However, this is not really the most general definition. The factor $2^n$ really comes from the fact that an $n$ qubit quantum system is essentially a $2^n$ dimensional quantum system. We can generalize this to a general $d$ level quantum system (also known as a qudit).

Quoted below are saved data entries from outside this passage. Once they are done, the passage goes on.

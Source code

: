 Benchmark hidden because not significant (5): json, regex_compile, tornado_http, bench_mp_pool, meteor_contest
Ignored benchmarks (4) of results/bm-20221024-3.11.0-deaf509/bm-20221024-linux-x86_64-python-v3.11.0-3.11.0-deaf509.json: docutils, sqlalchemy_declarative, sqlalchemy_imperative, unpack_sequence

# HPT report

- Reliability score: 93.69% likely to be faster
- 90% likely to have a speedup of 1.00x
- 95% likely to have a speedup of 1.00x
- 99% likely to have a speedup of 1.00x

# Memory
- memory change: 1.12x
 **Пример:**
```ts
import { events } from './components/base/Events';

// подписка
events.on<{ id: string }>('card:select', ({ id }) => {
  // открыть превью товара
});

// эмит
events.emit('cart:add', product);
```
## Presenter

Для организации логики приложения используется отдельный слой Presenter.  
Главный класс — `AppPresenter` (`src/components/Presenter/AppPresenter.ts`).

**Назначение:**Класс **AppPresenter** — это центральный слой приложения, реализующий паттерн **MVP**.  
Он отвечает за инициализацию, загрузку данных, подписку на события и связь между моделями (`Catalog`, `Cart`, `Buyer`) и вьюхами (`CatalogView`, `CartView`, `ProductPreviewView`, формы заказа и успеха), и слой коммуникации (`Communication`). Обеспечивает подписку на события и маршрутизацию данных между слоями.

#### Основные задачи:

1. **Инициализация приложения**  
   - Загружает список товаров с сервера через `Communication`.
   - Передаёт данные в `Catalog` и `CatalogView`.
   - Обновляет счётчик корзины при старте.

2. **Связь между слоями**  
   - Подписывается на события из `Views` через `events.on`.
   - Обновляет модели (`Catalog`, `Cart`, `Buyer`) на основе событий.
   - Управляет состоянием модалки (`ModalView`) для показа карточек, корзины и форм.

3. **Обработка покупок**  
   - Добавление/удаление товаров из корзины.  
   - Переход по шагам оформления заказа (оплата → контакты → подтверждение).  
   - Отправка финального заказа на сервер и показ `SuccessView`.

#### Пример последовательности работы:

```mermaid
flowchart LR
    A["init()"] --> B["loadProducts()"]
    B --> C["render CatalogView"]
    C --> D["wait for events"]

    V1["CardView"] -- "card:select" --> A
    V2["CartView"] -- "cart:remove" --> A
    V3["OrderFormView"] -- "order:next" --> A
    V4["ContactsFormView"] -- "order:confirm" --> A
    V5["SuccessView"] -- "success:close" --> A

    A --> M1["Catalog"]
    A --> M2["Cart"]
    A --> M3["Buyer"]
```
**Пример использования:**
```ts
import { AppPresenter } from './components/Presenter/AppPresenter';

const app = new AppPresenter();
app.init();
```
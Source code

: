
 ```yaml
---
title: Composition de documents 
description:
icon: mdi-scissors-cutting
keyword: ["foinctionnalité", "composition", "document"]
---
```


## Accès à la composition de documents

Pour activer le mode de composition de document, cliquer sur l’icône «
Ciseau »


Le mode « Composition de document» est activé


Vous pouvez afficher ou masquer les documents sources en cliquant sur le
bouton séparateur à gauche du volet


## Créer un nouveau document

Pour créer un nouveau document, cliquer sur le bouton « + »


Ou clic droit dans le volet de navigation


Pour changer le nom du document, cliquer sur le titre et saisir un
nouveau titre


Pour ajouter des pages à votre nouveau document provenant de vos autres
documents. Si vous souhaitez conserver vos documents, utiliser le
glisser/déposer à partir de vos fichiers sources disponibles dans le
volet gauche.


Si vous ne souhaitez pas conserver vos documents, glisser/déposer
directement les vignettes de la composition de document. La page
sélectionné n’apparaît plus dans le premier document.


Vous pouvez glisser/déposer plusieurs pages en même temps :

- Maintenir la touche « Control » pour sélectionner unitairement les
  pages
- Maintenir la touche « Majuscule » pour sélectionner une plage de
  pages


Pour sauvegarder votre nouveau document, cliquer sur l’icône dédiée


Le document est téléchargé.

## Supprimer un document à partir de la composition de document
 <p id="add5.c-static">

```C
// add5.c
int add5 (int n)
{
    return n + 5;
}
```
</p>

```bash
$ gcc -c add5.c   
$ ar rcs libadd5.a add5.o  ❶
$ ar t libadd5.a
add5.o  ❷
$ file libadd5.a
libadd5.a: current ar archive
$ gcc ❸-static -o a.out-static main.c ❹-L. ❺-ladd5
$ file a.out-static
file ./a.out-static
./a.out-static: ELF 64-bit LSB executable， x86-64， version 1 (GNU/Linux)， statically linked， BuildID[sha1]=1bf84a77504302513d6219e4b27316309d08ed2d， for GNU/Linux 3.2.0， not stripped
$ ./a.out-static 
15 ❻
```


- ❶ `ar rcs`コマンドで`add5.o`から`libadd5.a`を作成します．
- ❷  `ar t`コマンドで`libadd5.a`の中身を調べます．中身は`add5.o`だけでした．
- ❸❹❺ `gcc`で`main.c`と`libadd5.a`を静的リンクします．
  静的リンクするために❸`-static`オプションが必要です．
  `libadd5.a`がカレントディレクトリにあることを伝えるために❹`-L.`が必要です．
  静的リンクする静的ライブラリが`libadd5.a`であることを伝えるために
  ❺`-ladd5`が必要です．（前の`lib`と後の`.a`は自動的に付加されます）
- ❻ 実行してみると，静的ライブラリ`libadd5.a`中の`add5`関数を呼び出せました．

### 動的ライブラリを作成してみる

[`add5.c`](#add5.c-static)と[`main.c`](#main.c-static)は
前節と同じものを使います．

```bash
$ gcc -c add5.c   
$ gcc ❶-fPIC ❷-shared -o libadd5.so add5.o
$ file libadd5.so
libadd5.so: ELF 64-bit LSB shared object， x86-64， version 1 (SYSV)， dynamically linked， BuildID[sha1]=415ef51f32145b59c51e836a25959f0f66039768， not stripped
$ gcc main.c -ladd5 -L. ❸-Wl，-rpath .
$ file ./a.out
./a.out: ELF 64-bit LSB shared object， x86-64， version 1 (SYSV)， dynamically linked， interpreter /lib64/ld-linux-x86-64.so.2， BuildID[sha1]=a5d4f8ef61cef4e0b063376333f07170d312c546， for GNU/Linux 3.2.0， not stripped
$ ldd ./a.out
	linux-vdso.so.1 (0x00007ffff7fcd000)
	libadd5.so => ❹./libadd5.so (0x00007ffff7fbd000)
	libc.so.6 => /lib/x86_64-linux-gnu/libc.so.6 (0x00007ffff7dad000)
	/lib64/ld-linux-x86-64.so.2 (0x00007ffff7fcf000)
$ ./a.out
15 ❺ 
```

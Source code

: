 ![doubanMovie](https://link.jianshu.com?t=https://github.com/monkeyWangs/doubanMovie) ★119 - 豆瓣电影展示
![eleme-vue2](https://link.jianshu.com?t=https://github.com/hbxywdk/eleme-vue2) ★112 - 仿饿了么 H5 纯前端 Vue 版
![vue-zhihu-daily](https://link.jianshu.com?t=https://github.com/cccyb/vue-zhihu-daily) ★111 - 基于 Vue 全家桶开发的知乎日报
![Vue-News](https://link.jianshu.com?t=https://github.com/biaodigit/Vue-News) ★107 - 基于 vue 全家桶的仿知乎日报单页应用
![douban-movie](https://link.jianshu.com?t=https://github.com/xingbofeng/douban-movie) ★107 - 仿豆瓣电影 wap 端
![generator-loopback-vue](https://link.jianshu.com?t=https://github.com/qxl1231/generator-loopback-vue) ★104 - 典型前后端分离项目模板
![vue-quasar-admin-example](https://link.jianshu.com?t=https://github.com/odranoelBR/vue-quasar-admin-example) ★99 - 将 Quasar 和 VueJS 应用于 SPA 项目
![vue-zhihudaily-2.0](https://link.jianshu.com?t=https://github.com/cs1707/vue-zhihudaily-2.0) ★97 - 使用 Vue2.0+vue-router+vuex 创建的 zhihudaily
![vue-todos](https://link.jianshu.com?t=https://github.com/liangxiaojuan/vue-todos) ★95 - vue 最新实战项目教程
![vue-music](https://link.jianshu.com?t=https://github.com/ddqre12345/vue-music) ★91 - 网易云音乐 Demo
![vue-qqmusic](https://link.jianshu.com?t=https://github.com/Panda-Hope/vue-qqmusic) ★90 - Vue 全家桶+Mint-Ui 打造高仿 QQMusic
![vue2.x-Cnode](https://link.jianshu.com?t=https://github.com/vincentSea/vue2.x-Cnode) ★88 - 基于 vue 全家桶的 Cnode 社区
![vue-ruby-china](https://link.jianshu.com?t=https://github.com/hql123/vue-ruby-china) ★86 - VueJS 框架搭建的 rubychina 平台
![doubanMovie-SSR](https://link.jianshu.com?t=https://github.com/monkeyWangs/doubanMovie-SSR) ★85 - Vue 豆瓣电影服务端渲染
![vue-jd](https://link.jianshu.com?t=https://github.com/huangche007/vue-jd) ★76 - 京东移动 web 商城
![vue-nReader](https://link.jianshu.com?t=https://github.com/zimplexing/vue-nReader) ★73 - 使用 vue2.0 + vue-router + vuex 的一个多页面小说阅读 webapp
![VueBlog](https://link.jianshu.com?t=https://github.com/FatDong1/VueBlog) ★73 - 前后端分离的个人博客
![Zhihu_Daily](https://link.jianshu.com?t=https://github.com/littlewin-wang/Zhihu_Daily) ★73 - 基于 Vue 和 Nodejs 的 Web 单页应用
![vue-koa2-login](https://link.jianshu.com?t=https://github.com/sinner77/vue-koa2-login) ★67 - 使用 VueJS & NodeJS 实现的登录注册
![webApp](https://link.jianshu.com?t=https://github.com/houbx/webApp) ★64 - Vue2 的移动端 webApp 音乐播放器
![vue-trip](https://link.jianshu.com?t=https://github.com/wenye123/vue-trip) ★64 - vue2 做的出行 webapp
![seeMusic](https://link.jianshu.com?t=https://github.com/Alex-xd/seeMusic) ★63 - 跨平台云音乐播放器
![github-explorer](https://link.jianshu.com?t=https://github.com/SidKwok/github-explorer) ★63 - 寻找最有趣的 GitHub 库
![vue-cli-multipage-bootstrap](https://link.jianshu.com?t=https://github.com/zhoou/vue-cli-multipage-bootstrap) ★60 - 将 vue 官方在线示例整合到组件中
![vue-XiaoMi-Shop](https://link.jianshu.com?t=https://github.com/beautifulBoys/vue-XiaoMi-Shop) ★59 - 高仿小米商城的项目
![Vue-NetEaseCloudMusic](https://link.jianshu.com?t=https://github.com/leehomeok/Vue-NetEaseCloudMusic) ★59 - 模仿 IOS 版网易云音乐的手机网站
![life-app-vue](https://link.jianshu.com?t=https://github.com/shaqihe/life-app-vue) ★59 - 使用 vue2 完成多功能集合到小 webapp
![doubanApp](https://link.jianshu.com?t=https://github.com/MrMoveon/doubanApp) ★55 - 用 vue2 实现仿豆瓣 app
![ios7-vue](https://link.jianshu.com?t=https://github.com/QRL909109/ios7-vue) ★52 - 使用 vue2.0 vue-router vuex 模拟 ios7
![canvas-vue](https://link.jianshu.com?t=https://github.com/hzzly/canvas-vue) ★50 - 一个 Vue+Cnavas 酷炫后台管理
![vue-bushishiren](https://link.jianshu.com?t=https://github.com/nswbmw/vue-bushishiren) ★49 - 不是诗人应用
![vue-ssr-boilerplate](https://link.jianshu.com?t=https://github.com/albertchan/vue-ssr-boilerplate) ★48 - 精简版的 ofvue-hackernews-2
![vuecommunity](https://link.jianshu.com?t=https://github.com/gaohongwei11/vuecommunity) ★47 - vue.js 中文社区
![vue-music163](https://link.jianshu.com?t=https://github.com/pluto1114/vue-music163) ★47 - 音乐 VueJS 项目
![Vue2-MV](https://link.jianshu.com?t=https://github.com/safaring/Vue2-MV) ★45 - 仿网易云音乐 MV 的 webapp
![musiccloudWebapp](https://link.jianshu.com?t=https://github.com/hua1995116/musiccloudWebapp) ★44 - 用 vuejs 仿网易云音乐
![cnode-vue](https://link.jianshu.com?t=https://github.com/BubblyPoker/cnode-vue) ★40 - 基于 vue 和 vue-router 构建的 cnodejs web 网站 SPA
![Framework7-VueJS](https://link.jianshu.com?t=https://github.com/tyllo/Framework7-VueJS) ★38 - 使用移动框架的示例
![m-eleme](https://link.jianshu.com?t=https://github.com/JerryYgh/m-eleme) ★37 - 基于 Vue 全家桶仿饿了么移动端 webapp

$$U_{FT}|x\rangle = \frac{1}{\sqrt{d}} \sum_{y=0}^{d - 1} e^{2 \pi i x y / d}|y\rangle$$

Here, $|x\rangle, |y\rangle \in \{|0\rangle, |1\rangle, \dots |d-1\rangle\}$. Now, the $H$ operator basically transfers between eigenvectors of the $Z$ and $X$ operators, that is $H|0\rangle = |+\rangle$ and $H|+\rangle = |0\rangle$ and similarly for $|1\rangle$ and $|-\rangle$. So, we may write

$$H = |+ \rangle\langle 0| + |- \rangle\langle 1|$$

So, before generalizing the $H$ operator to $d$ level systems, we will need to generalize the $Z$ and $X$ operators. The generalized version of the $Z$ operator (denoted $Z_g$, subscript $g$ for 'generalized') is written as

$$Z_g = \sum_{x=0}^{d-1} e^{2 \pi i x / d}| x\rangle\langle x|$$

It is easy to check that putting $d = 2$ reduces this to the familiar single qubit $Z = |0 \rangle\langle 0| - |1 \rangle\langle 1|$. We define the generalized version of the $X$ operator (denoted $X_g$) by

$$X_g|x\rangle = |x \oplus 1 \rangle$$

Here, $\oplus$ represents the cyclic right shift operator. It takes $0$ to $1$, $1$ to $2$, $d - 1$ to $0$ and so on. Again, it is easy to see that this mimics the familiar $X|0\rangle = |1\rangle$ and $X|1\rangle = |0\rangle$ when $d = 2$.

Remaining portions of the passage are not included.